Deux opposants de premier plan au président tunisien Kais Saied, emprisonnés depuis plus de cinq mois, vont être remis en liberté, a annoncé jeudi soir leur comité de défense.
(AFP) - Chaima Issa, membre de la principale coalition d'opposition Front de salut national (FSN), et l'ancien ministre Lazhar Akremi faisaient partie d'un groupe d'une vingtaine d'opposants et personnalités du monde des affaires arrêtés depuis février dans le cadre d'une enquête pour "complot contre la sûreté de l'Etat".

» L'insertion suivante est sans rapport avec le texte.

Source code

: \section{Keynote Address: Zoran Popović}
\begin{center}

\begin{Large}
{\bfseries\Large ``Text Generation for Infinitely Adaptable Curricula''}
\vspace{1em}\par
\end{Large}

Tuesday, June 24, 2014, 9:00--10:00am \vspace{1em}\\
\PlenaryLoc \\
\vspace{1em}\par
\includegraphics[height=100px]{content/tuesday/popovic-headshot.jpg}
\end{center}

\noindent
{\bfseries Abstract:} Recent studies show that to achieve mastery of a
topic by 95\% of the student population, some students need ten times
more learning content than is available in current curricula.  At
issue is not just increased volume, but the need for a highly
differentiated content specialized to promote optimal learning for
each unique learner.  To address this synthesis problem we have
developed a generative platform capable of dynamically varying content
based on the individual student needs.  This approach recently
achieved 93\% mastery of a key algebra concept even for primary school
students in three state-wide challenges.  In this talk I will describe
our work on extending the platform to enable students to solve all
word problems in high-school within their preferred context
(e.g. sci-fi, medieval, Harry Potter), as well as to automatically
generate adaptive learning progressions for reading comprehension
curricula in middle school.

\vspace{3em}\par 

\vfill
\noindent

Leur équipe de défense a déclaré dans un communiqué que le juge d'instruction avait décidé de "libérer Chaima Issa et avait également répondu à la demande du comité de défense concernant la libération de Me Lazhar Akremi", qui est également avocat.

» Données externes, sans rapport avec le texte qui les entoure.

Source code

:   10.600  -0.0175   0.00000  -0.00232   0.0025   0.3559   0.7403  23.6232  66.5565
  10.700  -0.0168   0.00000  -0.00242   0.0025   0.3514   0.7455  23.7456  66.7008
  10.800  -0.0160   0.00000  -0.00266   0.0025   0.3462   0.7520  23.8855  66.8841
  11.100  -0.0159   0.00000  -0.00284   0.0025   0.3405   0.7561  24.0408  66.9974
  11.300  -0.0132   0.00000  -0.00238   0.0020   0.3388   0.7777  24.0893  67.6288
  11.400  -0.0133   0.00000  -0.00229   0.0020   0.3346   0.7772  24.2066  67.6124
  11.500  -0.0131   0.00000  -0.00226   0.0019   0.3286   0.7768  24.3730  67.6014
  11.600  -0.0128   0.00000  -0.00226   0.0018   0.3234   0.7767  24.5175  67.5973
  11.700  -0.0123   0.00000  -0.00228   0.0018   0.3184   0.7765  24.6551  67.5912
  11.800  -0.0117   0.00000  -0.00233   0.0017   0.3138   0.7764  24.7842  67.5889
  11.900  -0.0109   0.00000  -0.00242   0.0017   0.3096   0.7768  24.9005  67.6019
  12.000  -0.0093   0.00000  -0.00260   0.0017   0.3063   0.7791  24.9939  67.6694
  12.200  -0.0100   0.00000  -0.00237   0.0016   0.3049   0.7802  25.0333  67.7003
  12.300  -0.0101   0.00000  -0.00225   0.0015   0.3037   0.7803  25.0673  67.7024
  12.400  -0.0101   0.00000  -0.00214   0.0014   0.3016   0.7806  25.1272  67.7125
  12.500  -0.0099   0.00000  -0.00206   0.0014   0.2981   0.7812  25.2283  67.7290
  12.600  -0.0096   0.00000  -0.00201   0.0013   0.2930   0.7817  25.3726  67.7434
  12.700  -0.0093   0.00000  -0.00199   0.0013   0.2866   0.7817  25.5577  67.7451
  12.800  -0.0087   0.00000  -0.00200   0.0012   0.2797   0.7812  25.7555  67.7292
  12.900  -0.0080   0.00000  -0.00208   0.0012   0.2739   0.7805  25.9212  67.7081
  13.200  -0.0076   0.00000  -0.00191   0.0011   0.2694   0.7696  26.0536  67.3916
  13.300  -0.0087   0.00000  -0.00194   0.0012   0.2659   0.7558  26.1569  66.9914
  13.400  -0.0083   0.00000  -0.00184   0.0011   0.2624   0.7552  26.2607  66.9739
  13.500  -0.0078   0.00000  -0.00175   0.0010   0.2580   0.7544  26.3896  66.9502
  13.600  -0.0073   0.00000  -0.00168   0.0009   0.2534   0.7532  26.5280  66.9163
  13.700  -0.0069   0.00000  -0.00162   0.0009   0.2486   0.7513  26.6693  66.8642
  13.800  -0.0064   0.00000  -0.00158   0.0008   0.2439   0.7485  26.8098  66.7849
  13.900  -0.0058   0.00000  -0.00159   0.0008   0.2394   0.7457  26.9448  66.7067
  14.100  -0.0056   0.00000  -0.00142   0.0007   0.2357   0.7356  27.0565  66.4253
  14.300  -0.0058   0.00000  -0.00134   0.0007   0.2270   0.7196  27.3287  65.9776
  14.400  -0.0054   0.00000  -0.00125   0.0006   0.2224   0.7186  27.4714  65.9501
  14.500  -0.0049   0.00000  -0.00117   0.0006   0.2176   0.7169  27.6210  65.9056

Le comité de défense a dit avoir réclamé la libération des autres opposants politiques, mais le juge de la Cour d'appel a rejeté cette demande.
Avant eux, le 24 mai, le patron de Mosaïque FM, une radio privé indépendante la plus écoutée de Tunisie, Nouredine Boutar, avait été libéré après avoir été emprisonné dans le cadre de cette enquête, mais sous condition de paiement d'une caution d'un million de dinars (environ 300 000 euros). Il reste poursuivi pour complot contre la sûreté de l'Etat et blanchiment d'argent.
«Justice aux ordres»
Une centaine de manifestants et de proches des opposants et personnalités détenus avaient manifesté jeudi matin pour réclamer leur libération, dénonçant des arrestations motivées par des "raisons politiques".

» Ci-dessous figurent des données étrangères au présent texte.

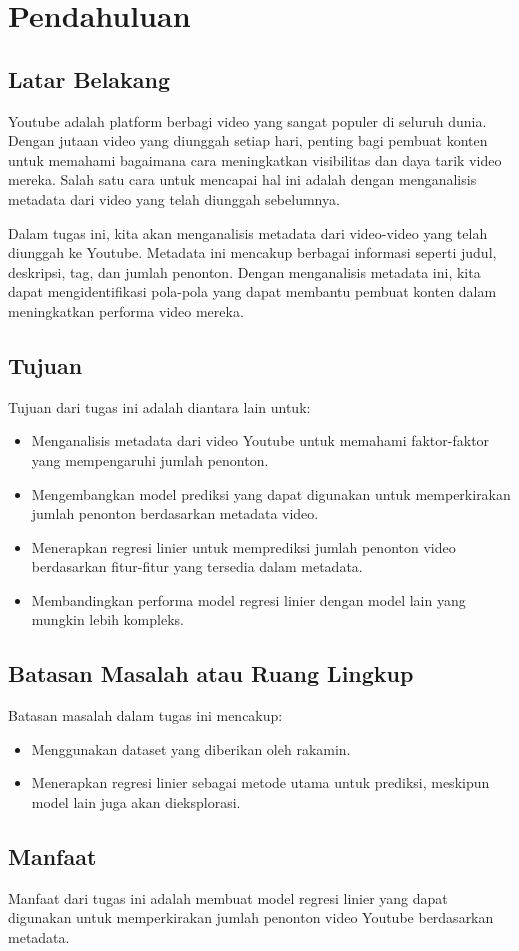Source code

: \section{Pendahuluan}

\subsection{Latar Belakang}

Youtube adalah platform berbagi video yang sangat populer di seluruh dunia. Dengan jutaan video yang diunggah setiap hari, penting bagi pembuat konten untuk memahami bagaimana cara meningkatkan visibilitas dan daya tarik video mereka. Salah satu cara untuk mencapai hal ini adalah dengan menganalisis metadata dari video yang telah diunggah sebelumnya.

Dalam tugas ini, kita akan menganalisis metadata dari video-video yang telah diunggah ke Youtube. Metadata ini mencakup berbagai informasi seperti judul, deskripsi, tag, dan jumlah penonton. Dengan menganalisis metadata ini, kita dapat mengidentifikasi pola-pola yang dapat membantu pembuat konten dalam meningkatkan performa video mereka.

\subsection{Tujuan}
Tujuan dari tugas ini adalah diantara lain untuk:

\begin{itemize}
    \item Menganalisis metadata dari video Youtube untuk memahami faktor-faktor yang mempengaruhi jumlah penonton.
    \item Mengembangkan model prediksi yang dapat digunakan untuk memperkirakan jumlah penonton berdasarkan metadata video.
    \item Menerapkan regresi linier untuk memprediksi jumlah penonton video berdasarkan fitur-fitur yang tersedia dalam metadata.
    \item Membandingkan performa model regresi linier dengan model lain yang mungkin lebih kompleks.
\end{itemize}

\subsection{Batasan Masalah atau Ruang Lingkup}
Batasan masalah dalam tugas ini mencakup:
\begin{itemize}
    \item Menggunakan dataset yang diberikan oleh rakamin.
    \item Menerapkan regresi linier sebagai metode utama untuk prediksi, meskipun model lain juga akan dieksplorasi.
\end{itemize}

\subsection{Manfaat}
Manfaat dari tugas ini adalah membuat model regresi linier yang dapat digunakan untuk memperkirakan jumlah penonton video Youtube berdasarkan metadata.

\newpage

"Mon père paye la facture de son amour pour la Tunisie", a témoigné dans la manifestation, Abdelaziz, fils d'Issam Chebbi, 65 ans, dirigeant du FSN qui fut déjà un opposant farouche au dictateur Zine El Abidine Ben Ali, renversé par la révolte populaire de 2011.
Selon Abdelaziz Chebbi, "la justice est aux ordres du pouvoir exécutif et n'est pas indépendante".
La campagne d'arrestations lancée depuis février a visé des dirigeants politiques de premier plan, dont le co-fondateur du FSN, Jaouhar Ben Mbarek, et le chef du mouvement islamo-conservateur Ennahdha, membre du FSN, Rached Ghannouchi.
L'ONG Amnesty International a dénoncé une "chasse aux sorcières motivée par des considérations politiques". "Les détenus ont été interrogés sur des rencontres et échanges téléphoniques avec des diplomates étrangers, d'autres sur des interviews à des médias", selon l'ONG.
Plusieurs ONG tunisiennes et internationales ont fait état d'une régression des droits et des libertés dans le pays depuis le coup de force par lequel M. Saied s'est emparé des pleins pouvoirs en juillet 2021.